Parts of the Brain’s Hippocampus are Diminished in Size in People with Bipolar Disorder
Parts of the Brain’s Hippocampus are Diminished in Size in People with Bipolar Disorder
In people with schizophrenia, the hippocampus, a part of the brain involved in memory and emotion, tends to shrink. Scientists have wondered whether this is also the case in mood disorders.
Now, a team led by NARSAD 2016 Young Investigator Bo Cao, Ph.D., at the University of Texas Health Science Center at Houston, have taken a closer look at the hippocampus in people with mood disorders, comparing the size of specific parts of the brain structure in different groups of patients. Their analysis has revealed that in people with bipolar disorder, certain parts of the hippocampus are smaller than they are in both people with major depressive disorder and in people without mood disorders.
The findings were published on January 24 in the journal Molecular Psychiatry. Jair Soares, M.D., Ph.D., a 1997 and 1999 Young Investigator and 2002 Independent Investigator at University of Texas Health Science Center, was the senior author of the paper.
Although it’s not yet known why these brain areas are smaller in people with bipolar disorder, the findings call researchers’ attention to specific parts of the hippocampus that may be involved in patients’ symptoms. With further study, these areas might become targets of new therapies or be used to monitor patients’ response to treatment.
Drs.
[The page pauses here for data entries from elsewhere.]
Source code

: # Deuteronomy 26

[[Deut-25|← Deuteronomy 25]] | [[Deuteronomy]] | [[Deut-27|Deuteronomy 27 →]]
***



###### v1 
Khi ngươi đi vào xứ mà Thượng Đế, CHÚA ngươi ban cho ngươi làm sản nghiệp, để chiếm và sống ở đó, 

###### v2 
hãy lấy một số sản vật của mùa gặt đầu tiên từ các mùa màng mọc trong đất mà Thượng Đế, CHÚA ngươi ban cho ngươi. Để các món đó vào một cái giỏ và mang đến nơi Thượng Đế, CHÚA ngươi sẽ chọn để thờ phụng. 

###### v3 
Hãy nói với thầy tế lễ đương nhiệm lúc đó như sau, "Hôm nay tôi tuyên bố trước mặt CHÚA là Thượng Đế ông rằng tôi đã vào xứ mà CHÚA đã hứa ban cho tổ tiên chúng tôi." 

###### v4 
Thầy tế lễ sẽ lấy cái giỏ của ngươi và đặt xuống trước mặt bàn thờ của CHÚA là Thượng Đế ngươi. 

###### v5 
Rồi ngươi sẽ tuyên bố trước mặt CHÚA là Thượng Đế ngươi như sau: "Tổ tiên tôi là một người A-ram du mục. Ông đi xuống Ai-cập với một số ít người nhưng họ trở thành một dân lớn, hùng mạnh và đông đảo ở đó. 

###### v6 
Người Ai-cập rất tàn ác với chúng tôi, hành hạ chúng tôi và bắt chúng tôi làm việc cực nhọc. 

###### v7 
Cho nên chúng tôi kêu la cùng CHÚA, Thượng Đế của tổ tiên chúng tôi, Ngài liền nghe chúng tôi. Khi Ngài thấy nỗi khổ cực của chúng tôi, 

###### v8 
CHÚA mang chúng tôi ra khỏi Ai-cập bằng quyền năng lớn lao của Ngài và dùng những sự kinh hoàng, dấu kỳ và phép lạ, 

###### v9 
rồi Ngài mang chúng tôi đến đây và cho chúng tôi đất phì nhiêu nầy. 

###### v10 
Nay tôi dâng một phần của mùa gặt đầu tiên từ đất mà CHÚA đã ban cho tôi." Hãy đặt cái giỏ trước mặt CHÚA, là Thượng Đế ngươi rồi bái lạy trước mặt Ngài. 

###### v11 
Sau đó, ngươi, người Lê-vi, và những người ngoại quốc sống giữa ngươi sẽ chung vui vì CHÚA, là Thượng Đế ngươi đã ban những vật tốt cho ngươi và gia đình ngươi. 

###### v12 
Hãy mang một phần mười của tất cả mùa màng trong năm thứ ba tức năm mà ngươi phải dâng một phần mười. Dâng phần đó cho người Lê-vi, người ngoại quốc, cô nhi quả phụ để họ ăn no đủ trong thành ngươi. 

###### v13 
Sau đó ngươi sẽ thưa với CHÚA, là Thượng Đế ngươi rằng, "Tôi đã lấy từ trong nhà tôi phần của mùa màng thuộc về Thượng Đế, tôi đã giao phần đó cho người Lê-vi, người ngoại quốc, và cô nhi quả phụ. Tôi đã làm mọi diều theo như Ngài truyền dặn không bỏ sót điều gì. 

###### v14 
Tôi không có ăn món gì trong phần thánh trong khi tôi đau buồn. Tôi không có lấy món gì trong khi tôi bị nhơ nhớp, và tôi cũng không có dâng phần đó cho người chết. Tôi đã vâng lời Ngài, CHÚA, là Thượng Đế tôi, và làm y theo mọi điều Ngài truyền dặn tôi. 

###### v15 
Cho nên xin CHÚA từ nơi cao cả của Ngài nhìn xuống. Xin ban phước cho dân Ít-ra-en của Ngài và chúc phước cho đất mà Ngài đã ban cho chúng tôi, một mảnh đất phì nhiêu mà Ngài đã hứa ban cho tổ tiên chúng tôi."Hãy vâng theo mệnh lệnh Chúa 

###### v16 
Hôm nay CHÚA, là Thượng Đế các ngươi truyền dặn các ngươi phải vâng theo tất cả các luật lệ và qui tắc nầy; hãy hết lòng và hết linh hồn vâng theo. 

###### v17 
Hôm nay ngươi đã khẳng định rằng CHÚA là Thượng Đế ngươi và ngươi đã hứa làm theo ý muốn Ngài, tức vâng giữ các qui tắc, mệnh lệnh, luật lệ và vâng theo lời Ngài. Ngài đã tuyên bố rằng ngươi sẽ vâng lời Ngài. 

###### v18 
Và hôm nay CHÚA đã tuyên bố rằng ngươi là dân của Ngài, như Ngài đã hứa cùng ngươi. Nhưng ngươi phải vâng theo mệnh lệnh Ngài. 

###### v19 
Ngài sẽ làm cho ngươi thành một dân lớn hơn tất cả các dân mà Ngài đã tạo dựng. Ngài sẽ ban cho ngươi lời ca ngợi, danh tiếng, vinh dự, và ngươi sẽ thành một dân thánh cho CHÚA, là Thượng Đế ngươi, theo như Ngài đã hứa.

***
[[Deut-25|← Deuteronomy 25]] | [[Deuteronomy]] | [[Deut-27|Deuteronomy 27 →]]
Cao, Soares, and their colleagues used a state-of-the-art method called “segmentation” in magnetic resonance imaging (MRI) to visualize the brains of studied subjects with enough details to measure the volume of well-defined regions, or subfields, within each of the brain’s two hippocampi. (Each of the brain’s two hemispheres has a hippocampus.) Scientists think that these subfields in the hippocampus may be responsible for different brain functions.
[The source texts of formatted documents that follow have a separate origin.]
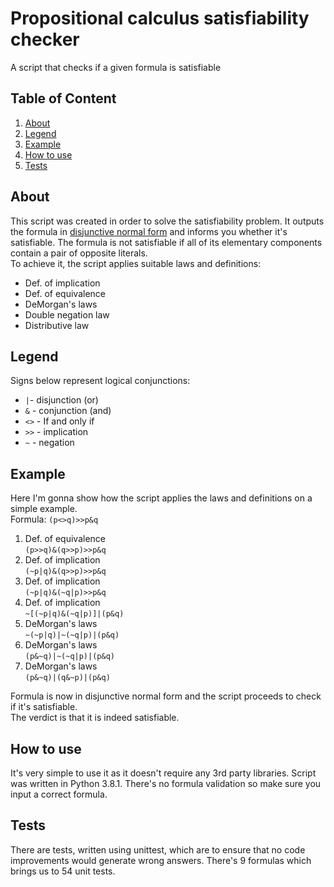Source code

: # Propositional calculus satisfiability checker
A script that checks if a given formula is satisfiable
## Table of Content
1. [About](#about)
1. [Legend](#legend)
1. [Example](#example)
1. [How to use](#how-to-use)
1. [Tests](#tests)
## About
This script was created in order to solve the satisfiability problem. It outputs the formula in [disjunctive normal form](https://en.wikipedia.org/wiki/Disjunctive_normal_form)
and informs you whether it's satisfiable. The formula is not satisfiable if all of its elementary components contain a pair of opposite literals.  
To achieve it, the script applies suitable laws and definitions:
* Def. of implication
* Def. of equivalence
* DeMorgan's laws
* Double negation law
* Distributive law  
## Legend
Signs below represent logical conjunctions:
* `|`- disjunction (or)
* `&` - conjunction (and)
* `<>` - If and only if
* `>>` - implication
* `~` - negation
## Example
Here I'm gonna show how the script applies the laws and definitions on a simple example.  
Formula: `(p<>q)>>p&q`  
1. Def. of equivalence   
    `(p>>q)&(q>>p)>>p&q`
1. Def. of implication  
    `(~p|q)&(q>>p)>>p&q`
1. Def. of implication  
    `(~p|q)&(~q|p)>>p&q`
1. Def. of implication  
    `~[(~p|q)&(~q|p)]|(p&q)`
1. DeMorgan's laws   
    `~(~p|q)|~(~q|p)|(p&q)`  
1. DeMorgan's laws   
    `(p&~q)|~(~q|p)|(p&q)`  
1. DeMorgan's laws  
    `(p&~q)|(q&~p)|(p&q)`  
    
Formula is now in disjunctive normal form and the script proceeds to check if it's satisfiable.  
The verdict is that it is indeed satisfiable.
## How to use
It's very simple to use it as it doesn't require any 3rd party libraries. Script was written in Python 3.8.1. There's no formula validation so make sure you input a correct formula.
## Tests
There are tests, written using unittest, which are to ensure that no code improvements would generate wrong answers. There's 9 formulas which brings us to 54 unit tests.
Comparing the brains of 152 healthy controls to those of 133 people with bipolar disorder and 86 people with major depressive disorder, the researchers found that certain areas (specifically: the cornu ammonis area four, the granule cell layer, the molecular layer, and the tail) were smallest in people with bipolar I disorder than they were in the other groups.
The reductions in size were most severe among patients with bipolar I disorder, a form of the disorder that involves more extreme manic episodes than bipolar II disorder. Certain areas were reduced most dramatically in people who had experienced the most manic episodes.